Visualizing the result, we obtain the following figure:

The \(p\)-value is \(0.0608\) with \(9999\) simulations, which is not significant under the standard rejection threshold of \(0.05\). Under this threshold we would not reject \(H_0\), since there is not enough evidence of a correlation between height and pulse.

Summary and references

Monte Carlo permutation tests offer an intuitive non-parametric approach to hypothesis testing. A dash of creativity combined with common sense is required to determine test statistics and null hypotheses, but once that is done the computer does the rest.

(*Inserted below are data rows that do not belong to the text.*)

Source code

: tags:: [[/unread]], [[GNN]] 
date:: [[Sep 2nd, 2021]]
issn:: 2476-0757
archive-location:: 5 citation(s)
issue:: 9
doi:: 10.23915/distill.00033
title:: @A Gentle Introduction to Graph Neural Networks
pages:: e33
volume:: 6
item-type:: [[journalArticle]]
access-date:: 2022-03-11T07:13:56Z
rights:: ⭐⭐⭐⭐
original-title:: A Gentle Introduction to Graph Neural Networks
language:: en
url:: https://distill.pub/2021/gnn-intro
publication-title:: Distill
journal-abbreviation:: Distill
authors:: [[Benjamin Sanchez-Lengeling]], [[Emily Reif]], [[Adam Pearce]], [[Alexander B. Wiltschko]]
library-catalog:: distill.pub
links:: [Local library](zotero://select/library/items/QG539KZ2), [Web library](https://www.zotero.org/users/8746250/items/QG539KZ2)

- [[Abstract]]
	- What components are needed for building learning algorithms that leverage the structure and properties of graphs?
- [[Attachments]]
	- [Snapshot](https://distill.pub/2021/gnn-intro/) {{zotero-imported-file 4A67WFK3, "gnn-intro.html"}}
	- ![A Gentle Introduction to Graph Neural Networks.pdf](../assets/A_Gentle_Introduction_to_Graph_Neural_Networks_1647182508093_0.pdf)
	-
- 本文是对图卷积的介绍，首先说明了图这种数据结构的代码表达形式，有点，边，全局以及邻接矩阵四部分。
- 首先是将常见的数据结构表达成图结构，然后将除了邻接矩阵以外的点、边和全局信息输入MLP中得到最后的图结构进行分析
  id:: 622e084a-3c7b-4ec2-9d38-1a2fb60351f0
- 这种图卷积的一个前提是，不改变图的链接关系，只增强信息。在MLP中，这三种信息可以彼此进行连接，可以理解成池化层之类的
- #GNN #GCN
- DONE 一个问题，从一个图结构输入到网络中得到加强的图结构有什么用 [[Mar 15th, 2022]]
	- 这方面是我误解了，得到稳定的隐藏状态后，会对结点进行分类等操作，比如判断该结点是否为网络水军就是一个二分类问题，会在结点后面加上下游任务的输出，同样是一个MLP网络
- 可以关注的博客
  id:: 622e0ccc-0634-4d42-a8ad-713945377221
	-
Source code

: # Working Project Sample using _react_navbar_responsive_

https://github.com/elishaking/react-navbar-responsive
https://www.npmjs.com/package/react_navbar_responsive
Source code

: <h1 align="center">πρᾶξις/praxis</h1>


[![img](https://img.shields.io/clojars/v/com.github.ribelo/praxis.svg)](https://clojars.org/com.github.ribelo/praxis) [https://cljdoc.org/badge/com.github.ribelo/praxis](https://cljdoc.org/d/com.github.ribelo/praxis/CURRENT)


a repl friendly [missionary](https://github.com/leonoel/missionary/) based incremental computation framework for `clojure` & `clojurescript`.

Permutation tests are very flexible. In the first example, we could’ve used the difference between medians instead of the difference between means. In the second example, we could’ve used ratios instead of differences. In the third example, we could’ve used Spearman’s rho or Kendall’s tau instead of Peasons linear correlation coefficient. Choosing the appropriate test statistic is a modeling choice, but running the code with an alternative test statistic requires only trivial code changes.

Despite the virtues of permutation tests, traditional parametric approaches still have their place. We did not go into any theory behind permutation tests in this article, but interested readers can take a look at the book “Permutation, Parametric and Bootstrap Tests of Hypotheses.”